Planners at the authority had rejected an application from Coombs Wood Sports and Social Club for improvements at their Stewarts Road ground.
The club appealed to the Planning Inspectorate who reversed the council’s decision that the development was on greenbelt land and should be blocked.
Planning inspector Les Greenwood said: “Although the proposal would represent inappropriate development in the greenbelt, the very special circumstances necessary to justify such development do exist in this case.”
The club, which hosts cricket and bowls, applied to make changes to the exterior of the clubhouse, convert a garage into changing rooms, add a new garage and a new building on the bowls area.
Halesowen North councillor Stuart Henley supported the plan and said the community stood firmly behind the proposal.
Dudley council planners took a different view and decided the development would ‘harm the openness of the greenbelt and would conflict with its fundamental purpose of the greenbelt designation’.
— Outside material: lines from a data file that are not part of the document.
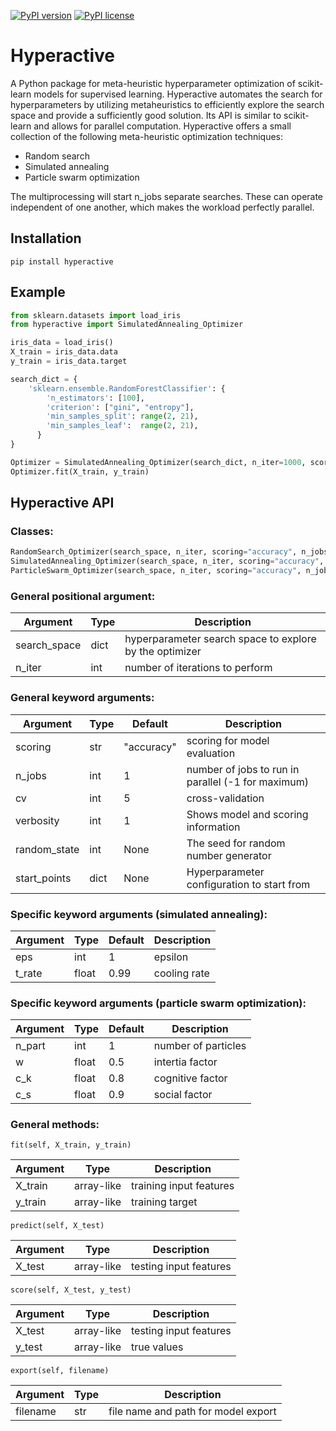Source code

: [![PyPI version](https://img.shields.io/pypi/v/hyperactive.svg)](https://pypi.python.org/pypi/hyperactive)
[![PyPI license](https://img.shields.io/pypi/l/hyperactive.svg)](https://github.com/SimonBlanke/hyperactive/blob/master/LICENSE)


# Hyperactive
A Python package for meta-heuristic hyperparameter optimization of scikit-learn models for supervised learning. Hyperactive automates the search for hyperparameters by utilizing metaheuristics to efficiently explore the search space and provide a sufficiently good solution. Its API is similar to scikit-learn and allows for parallel computation. Hyperactive offers a small collection of the following meta-heuristic optimization techniques:
  - Random search
  - Simulated annealing
  - Particle swarm optimization

The multiprocessing will start n_jobs separate searches. These can operate independent of one another, which makes the workload perfectly parallel.


## Installation
```console
pip install hyperactive
```


## Example
```python
from sklearn.datasets import load_iris
from hyperactive import SimulatedAnnealing_Optimizer

iris_data = load_iris()
X_train = iris_data.data
y_train = iris_data.target

search_dict = {
    'sklearn.ensemble.RandomForestClassifier': {
        'n_estimators': [100],
        'criterion': ["gini", "entropy"],
        'min_samples_split': range(2, 21),
        'min_samples_leaf':  range(2, 21),
      }
}

Optimizer = SimulatedAnnealing_Optimizer(search_dict, n_iter=1000, scoring='accuracy', n_jobs=2)
Optimizer.fit(X_train, y_train)
```


## Hyperactive API

### Classes:
```python
RandomSearch_Optimizer(search_space, n_iter, scoring="accuracy", n_jobs=1, cv=5, verbosity=1, random_state=None, start_points=None)
SimulatedAnnealing_Optimizer(search_space, n_iter, scoring="accuracy", n_jobs=1, cv=5, verbosity=1, random_state=None, start_points=None, eps=1, t_rate=0.99)
ParticleSwarm_Optimizer(search_space, n_iter, scoring="accuracy", n_jobs=1, cv=5, verbosity=1, random_state=None, start_points=None, n_part=1, w=0.5, c_k=0.5, c_s=0.9)
```

### General positional argument:

| Argument | Type | Description |
| ------ | ------ | ------ |
| search_space  | dict | hyperparameter search space to explore by the optimizer |
| n_iter | int | number of iterations to perform |

### General keyword arguments:

| Argument | Type | Default | Description |
| ------ | ------ | ------ | ------ |
| scoring  | str | "accuracy" | scoring for model evaluation |
| n_jobs | int | 1 | number of jobs to run in parallel (-1 for maximum) |
| cv | int | 5 | cross-validation |
| verbosity | int | 1 | Shows model and scoring information |
| random_state | int | None | The seed for random number generator |
| start_points | dict | None | Hyperparameter configuration to start from |

### Specific keyword arguments (simulated annealing):

| Argument | Type | Default | Description |
| ------ | ------ | ------ | ------ |
| eps  | int | 1 | epsilon |
| t_rate | float | 0.99 | cooling rate  |

### Specific keyword arguments (particle swarm optimization):

| Argument | Type | Default | Description |
| ------ | ------ | ------ | ------ |
| n_part  | int | 1 | number of particles |
| w | float | 0.5 | intertia factor |
| c_k | float | 0.8 | cognitive factor |
| c_s | float | 0.9 | social factor |

### General methods:
```
fit(self, X_train, y_train)
```
| Argument | Type | Description |
| ------ | ------ | ------ |
| X_train  | array-like | training input features |
| y_train | array-like | training target |

```
predict(self, X_test)
```
| Argument | Type | Description |
| ------ | ------ | ------ |
| X_test  | array-like | testing input features |

```
score(self, X_test, y_test)
```
| Argument | Type | Description |
| ------ | ------ | ------ |
| X_test  | array-like | testing input features |
| y_test | array-like | true values |

```
export(self, filename)
```
| Argument | Type | Description |
| ------ | ------ | ------ |
| filename  | str | file name and path for model export |
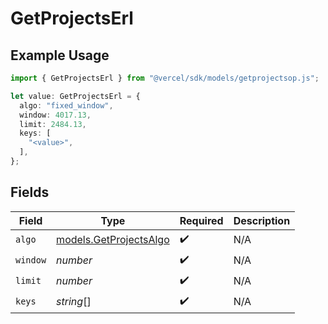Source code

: # GetProjectsErl

## Example Usage

```typescript
import { GetProjectsErl } from "@vercel/sdk/models/getprojectsop.js";

let value: GetProjectsErl = {
  algo: "fixed_window",
  window: 4017.13,
  limit: 2484.13,
  keys: [
    "<value>",
  ],
};
```

## Fields

| Field                                                  | Type                                                   | Required                                               | Description                                            |
| ------------------------------------------------------ | ------------------------------------------------------ | ------------------------------------------------------ | ------------------------------------------------------ |
| `algo`                                                 | [models.GetProjectsAlgo](../models/getprojectsalgo.md) | :heavy_check_mark:                                     | N/A                                                    |
| `window`                                               | *number*                                               | :heavy_check_mark:                                     | N/A                                                    |
| `limit`                                                | *number*                                               | :heavy_check_mark:                                     | N/A                                                    |
| `keys`                                                 | *string*[]                                             | :heavy_check_mark:                                     | N/A                                                    |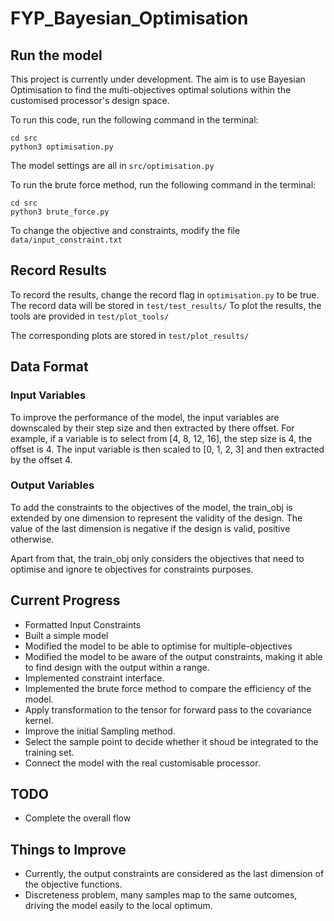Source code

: # FYP_Bayesian_Optimisation
## Run the model
This project is currently under development. The aim is to use Bayesian Optimisation to find the multi-objectives optimal solutions within the customised processor's design space.

To run this code, run the following command in the terminal: 

```cd src``` \
```python3 optimisation.py```

The model settings are all in ```src/optimisation.py```


To run the brute force method, run the following command in the terminal: 

```cd src``` \
```python3 brute_force.py```

To change the objective and constraints, modify the file ```data/input_constraint.txt``` 

## Record Results
To record the results, change the record flag in ```optimisation.py``` to be true. The record data will be stored in ```test/test_results/``` 
To plot the results, the tools are provided in ```test/plot_tools/``` 

The corresponding plots are stored in ```test/plot_results/```

## Data Format

### Input Variables
To improve the performance of the model, the input variables are downscaled by their step size and then extracted by there offset. For example, if a variable is to select from [4, 8, 12, 16], the step size is 4, the offset is 4. The input variable is then scaled to [0, 1, 2, 3] and then extracted by the offset 4.

### Output Variables
To add the constraints to the objectives of the model, the train_obj is extended by one dimension to represent the validity of the design. The value of the last dimension is negative if the design is valid, positive otherwise.

Apart from that, the train_obj only considers the objectives that need to optimise and ignore te objectives for constraints purposes.

## Current Progress
- Formatted Input Constraints
- Built a simple model
- Modified the model to be able to optimise for multiple-objectives
- Modified the model to be aware of the output constraints, making it able to find design with the output within a range.
- Implemented constraint interface.
- Implemented the brute force method to compare the efficiency of the model.
- Apply transformation to the tensor for forward pass to the covariance kernel.
- Improve the initial Sampling method.
- Select the sample point to decide whether it shoud be integrated to the training set.
- Connect the model with the real customisable processor.


## TODO
- Complete the overall flow

## Things to Improve
- Currently, the output constraints are considered as the last dimension of the objective functions.
- Discreteness problem, many samples map to the same outcomes, driving the model easily to the local optimum.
In their report on the application, officers said: “The proposed detached garage and the new bowls structures would also, by reason of their scale, mass, siting and visual prominence would create excessively large overly prominent and uncharacteristic, incongruous additions within this highly sensitive location.”
In a statement supporting the application, Simpatico Town Planning said: “It has become apparent that improved changing facilities are needed to cater for different groups.
“As a by-product of this work, the club wish to take to opportunity to improve safety for visitors, by relocating the existing machinery storage space within the site to a safer and more appropriate location, away from pedestrian movement, in a new dedicated store building.”
In overturning the council’s decision, Mr Greenwood said: “The proposal would significantly enhance outdoor sports and recreational provision for the local community.
“These amount to strong public benefits that would clearly outweigh the harm to the greenbelt.”